Seit 22.08.2014 auf DVD im Handel erhältlich.

Aktuell findet sich die Diskussion zum Thema Islamismus und Fundamentalismus in Religionen im Mittelpunkt vieler Berichterstattungen der Medien. Die Anhänger und Kämpfer des Islamischen Staats, welche bedenklicher Weise erfolgreich im Nahen Osten an Land gewinnen, charakterisieren sich für die westliche Welt als kriminelles Bündnis. Mit einer ausgeklügelten Propagandamaschinerie vergrößern sie ihre Armee und rekrutieren auch deutsche, zumeist junge Menschen. Der Dialog ist schwierig und für unerfahrene Gesprächsteilnehmer bleibt kaum ein bedeutsames Wort zu sagen.

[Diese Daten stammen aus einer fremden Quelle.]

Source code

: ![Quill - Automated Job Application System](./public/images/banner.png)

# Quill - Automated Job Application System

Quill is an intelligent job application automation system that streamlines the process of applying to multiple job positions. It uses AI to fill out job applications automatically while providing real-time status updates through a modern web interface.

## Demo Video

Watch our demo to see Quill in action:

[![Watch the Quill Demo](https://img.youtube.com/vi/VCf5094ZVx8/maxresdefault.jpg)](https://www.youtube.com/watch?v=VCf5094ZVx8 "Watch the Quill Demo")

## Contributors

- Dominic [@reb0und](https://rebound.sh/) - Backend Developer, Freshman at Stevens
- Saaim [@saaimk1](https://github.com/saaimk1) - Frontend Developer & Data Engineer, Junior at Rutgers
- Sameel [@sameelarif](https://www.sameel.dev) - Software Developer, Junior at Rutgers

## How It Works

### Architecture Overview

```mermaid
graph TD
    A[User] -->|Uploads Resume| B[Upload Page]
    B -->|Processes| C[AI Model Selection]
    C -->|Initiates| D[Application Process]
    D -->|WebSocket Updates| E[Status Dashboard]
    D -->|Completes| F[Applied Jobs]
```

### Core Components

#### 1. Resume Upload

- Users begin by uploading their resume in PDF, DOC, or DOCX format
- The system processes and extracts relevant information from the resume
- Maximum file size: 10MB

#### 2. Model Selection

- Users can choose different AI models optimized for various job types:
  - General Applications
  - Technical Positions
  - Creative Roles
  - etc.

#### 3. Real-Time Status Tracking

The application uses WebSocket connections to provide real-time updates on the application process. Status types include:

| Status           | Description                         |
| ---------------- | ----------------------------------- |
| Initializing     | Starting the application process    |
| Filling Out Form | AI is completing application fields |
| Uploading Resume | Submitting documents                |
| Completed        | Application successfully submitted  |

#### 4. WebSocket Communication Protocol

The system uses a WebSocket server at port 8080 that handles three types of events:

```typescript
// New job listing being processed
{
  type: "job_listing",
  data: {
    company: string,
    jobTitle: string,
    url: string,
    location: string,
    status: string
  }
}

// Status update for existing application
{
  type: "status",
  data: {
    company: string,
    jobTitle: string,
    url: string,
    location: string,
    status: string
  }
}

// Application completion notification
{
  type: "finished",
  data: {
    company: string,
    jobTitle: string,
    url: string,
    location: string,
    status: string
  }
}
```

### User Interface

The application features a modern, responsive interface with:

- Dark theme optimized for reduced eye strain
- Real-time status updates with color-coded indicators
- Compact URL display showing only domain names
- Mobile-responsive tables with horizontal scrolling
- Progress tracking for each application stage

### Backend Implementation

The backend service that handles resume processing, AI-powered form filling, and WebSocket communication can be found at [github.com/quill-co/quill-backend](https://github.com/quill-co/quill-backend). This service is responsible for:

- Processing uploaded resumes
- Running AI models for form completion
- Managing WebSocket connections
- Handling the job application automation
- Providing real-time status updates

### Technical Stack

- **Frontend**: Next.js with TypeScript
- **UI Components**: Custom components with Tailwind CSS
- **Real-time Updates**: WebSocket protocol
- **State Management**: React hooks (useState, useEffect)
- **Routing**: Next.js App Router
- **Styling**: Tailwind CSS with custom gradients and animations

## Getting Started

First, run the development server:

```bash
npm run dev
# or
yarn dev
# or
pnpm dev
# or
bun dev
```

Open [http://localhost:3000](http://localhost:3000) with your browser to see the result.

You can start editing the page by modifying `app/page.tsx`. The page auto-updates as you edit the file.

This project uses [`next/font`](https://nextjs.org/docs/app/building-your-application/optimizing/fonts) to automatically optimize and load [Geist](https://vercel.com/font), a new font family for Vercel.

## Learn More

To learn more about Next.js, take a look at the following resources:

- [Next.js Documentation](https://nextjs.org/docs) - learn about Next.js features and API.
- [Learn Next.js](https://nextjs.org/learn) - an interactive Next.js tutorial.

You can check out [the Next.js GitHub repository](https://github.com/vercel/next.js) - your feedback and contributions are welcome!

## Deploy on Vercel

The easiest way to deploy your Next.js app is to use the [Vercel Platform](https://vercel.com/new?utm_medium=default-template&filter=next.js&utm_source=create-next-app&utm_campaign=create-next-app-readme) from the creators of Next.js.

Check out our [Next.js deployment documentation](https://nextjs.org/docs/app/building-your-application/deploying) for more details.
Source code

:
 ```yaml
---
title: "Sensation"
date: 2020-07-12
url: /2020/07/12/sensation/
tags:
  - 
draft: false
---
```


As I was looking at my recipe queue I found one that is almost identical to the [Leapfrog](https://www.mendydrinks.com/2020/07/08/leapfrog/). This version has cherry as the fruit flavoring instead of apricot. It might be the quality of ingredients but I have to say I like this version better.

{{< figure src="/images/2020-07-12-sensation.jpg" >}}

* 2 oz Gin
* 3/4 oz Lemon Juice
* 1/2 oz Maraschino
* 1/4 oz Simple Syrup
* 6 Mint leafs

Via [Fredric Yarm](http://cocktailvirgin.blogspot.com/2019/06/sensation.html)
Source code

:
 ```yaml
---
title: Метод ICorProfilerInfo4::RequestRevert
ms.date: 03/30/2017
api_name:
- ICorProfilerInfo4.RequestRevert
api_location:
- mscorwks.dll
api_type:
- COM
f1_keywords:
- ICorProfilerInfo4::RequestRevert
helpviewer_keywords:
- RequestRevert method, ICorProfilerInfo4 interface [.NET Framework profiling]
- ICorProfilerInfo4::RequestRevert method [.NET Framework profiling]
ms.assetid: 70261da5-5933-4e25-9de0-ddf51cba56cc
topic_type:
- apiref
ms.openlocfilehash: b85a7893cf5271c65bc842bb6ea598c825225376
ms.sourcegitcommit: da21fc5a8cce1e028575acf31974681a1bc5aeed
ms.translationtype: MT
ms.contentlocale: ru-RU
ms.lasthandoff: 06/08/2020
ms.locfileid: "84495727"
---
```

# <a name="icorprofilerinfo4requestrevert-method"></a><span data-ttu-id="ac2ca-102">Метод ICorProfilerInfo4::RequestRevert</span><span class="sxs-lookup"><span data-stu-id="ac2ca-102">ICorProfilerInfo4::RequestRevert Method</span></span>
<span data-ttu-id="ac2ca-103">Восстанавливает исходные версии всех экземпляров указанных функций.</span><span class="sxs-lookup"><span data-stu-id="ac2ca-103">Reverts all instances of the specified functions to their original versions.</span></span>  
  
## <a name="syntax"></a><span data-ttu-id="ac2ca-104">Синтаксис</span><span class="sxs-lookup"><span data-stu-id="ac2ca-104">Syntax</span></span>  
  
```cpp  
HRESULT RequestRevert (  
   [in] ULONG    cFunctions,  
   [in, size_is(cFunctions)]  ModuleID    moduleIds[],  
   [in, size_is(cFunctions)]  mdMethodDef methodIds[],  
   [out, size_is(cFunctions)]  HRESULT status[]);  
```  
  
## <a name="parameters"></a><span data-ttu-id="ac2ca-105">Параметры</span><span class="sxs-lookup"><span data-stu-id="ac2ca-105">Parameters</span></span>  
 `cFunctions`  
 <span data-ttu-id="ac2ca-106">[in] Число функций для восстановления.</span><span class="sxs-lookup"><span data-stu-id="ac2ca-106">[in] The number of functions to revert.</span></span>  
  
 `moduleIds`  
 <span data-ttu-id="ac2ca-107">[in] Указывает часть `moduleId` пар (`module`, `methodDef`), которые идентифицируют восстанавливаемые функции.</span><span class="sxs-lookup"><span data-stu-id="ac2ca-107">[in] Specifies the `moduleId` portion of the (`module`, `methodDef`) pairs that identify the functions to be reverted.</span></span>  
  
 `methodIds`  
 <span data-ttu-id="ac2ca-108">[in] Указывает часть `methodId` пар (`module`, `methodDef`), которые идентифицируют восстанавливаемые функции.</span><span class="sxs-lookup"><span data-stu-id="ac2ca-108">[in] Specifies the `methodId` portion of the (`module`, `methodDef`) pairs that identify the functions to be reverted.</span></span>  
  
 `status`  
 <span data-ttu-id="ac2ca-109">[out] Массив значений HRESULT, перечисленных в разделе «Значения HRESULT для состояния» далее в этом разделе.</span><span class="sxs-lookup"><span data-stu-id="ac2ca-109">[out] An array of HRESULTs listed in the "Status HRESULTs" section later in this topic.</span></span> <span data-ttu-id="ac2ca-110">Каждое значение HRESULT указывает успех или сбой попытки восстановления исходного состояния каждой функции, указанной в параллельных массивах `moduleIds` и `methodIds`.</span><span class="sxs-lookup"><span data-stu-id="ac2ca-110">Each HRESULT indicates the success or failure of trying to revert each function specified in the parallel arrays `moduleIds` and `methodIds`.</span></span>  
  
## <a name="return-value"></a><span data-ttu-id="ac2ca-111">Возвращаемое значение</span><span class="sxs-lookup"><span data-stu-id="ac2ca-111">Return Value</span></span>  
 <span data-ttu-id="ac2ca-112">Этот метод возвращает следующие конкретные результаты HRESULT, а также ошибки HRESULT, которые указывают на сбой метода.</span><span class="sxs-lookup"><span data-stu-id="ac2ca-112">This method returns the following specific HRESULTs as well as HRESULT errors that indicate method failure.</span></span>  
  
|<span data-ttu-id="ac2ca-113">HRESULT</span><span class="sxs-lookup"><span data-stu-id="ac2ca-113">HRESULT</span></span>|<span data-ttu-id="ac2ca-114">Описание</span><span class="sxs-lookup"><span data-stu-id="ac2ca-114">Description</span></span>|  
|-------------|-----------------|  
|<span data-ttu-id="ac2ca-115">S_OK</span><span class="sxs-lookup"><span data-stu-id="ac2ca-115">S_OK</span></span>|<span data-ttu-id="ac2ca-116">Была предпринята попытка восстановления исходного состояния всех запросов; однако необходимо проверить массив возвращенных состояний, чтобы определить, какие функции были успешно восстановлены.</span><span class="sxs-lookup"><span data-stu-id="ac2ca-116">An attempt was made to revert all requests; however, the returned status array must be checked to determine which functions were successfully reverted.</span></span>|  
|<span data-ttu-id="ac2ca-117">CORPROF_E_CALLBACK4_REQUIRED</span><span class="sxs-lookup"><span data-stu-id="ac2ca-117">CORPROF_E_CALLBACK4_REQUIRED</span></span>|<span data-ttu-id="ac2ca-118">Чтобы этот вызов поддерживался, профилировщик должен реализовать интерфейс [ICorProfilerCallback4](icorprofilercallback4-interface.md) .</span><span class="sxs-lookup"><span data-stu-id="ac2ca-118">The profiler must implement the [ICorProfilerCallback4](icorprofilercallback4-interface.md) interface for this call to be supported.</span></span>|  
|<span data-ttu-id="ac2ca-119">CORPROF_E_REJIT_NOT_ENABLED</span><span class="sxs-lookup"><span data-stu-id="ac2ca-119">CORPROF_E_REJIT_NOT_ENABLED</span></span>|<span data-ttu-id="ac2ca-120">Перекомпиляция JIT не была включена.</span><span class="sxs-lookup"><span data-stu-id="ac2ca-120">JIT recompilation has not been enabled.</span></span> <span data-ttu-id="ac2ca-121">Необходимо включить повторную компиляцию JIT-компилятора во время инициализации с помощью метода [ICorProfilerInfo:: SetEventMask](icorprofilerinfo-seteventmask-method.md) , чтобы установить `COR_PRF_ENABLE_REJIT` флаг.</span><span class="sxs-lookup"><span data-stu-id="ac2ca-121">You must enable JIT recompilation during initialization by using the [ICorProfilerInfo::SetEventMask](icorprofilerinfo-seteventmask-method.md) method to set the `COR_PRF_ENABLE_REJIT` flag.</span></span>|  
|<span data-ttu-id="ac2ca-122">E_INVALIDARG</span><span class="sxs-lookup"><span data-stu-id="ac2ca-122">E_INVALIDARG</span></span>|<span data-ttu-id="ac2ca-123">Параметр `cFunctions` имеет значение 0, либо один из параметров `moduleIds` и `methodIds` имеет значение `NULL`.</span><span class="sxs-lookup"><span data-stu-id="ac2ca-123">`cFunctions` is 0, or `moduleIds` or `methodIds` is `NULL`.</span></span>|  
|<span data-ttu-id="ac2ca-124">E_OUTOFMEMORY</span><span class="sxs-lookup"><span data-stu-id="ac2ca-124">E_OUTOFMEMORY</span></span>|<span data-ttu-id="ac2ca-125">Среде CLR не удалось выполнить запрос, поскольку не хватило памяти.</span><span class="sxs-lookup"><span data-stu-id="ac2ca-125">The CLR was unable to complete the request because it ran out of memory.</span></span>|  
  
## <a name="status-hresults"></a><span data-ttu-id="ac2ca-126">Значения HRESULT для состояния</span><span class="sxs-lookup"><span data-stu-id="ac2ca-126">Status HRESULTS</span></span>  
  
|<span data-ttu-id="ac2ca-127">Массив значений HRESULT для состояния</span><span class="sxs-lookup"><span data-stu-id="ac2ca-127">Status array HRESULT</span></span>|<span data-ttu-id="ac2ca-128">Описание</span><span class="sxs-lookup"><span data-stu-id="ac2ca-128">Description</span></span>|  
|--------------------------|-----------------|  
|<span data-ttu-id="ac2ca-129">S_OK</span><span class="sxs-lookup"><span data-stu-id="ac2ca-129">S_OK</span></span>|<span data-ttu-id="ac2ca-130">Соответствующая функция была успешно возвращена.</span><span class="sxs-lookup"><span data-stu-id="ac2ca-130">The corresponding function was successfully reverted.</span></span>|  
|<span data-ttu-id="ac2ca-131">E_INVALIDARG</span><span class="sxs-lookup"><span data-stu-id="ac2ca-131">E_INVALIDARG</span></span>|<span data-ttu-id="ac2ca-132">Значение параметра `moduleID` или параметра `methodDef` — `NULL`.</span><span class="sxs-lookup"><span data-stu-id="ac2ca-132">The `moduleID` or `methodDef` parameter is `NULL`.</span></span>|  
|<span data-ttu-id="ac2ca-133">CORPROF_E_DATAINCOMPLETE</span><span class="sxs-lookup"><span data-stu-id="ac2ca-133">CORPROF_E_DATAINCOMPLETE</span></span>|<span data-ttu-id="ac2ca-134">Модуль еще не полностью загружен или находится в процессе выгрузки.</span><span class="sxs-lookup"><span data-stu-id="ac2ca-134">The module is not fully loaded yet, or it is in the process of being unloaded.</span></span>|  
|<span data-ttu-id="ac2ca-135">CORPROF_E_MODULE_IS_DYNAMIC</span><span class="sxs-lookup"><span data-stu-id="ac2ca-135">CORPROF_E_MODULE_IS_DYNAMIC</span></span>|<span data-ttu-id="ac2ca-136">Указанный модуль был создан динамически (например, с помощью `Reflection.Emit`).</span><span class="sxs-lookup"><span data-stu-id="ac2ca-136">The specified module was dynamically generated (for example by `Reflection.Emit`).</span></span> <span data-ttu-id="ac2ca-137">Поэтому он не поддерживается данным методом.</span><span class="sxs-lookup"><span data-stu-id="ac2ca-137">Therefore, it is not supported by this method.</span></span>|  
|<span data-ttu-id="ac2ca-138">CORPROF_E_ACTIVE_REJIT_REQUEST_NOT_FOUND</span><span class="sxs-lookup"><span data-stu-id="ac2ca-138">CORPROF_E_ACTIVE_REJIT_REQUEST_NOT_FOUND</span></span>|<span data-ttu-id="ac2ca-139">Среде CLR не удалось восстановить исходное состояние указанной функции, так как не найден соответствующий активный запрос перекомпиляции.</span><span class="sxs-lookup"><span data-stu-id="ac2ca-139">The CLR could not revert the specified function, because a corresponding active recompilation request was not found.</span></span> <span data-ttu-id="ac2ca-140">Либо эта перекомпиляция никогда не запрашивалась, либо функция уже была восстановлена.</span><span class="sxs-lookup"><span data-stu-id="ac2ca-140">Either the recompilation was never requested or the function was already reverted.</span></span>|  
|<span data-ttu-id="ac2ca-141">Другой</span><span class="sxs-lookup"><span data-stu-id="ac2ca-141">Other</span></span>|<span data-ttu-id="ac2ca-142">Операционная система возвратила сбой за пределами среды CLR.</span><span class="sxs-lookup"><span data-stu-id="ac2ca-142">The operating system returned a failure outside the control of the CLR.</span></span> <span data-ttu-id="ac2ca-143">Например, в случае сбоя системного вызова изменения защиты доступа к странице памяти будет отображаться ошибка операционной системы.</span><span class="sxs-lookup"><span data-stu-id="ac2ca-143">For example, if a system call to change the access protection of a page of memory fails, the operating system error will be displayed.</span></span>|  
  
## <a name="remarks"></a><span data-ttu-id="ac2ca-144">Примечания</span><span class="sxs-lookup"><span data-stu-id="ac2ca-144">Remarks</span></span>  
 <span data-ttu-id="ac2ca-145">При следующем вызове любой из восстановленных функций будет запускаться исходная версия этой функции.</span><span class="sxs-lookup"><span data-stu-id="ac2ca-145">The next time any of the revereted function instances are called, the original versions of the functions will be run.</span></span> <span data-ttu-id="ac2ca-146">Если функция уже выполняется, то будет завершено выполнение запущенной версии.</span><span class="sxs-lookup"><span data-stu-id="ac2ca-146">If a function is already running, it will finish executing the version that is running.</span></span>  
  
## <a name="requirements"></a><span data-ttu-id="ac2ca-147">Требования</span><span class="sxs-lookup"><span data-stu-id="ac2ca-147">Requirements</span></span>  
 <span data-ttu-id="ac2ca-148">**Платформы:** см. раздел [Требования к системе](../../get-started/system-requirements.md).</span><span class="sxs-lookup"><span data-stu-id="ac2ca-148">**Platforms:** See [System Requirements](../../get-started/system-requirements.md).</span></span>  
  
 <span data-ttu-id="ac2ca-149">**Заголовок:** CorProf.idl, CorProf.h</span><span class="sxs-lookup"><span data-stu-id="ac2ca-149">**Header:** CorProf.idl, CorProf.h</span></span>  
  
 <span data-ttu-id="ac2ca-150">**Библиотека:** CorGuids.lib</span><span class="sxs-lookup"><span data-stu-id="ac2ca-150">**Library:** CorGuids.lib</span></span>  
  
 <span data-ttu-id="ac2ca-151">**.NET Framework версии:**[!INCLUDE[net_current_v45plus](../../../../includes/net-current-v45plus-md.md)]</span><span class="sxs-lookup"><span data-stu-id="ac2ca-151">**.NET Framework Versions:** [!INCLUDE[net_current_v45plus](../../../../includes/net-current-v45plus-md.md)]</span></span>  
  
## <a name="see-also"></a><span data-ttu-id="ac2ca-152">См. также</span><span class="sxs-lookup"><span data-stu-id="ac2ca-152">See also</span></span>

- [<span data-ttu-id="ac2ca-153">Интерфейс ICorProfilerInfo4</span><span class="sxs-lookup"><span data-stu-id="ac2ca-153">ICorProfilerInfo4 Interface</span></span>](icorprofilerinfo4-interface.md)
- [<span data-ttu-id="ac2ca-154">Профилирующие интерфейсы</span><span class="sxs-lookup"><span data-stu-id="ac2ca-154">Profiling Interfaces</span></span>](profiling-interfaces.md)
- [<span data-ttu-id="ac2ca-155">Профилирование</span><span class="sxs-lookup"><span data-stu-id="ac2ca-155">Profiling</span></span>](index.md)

Natürlich kann man Recht von Unrecht unterscheiden, aber aus jeder Perspektive kommen Argumente, die das Handeln der Salafisten oder des IS rechtfertigen oder verurteilen. Ich für meinen Teil verurteile jedes Aufzwingen einer Lebensweise durch Gewalt und Unterdrückung. Als Mitglied einer abendländischen Religion könnte man mir nun aber auch wieder vorwerfen, das die katholische Kirche dies ebenfalls getan hat und dabei auch nicht zimperlich war. Die Kreuzzüge gehen jetzt nicht mehr von West nach Ost sondern umgekehrt. Dieser Fakt ist aber gehaltlos, denn schlimme Fehler sollten unter keinen Umständen wiederholt werden!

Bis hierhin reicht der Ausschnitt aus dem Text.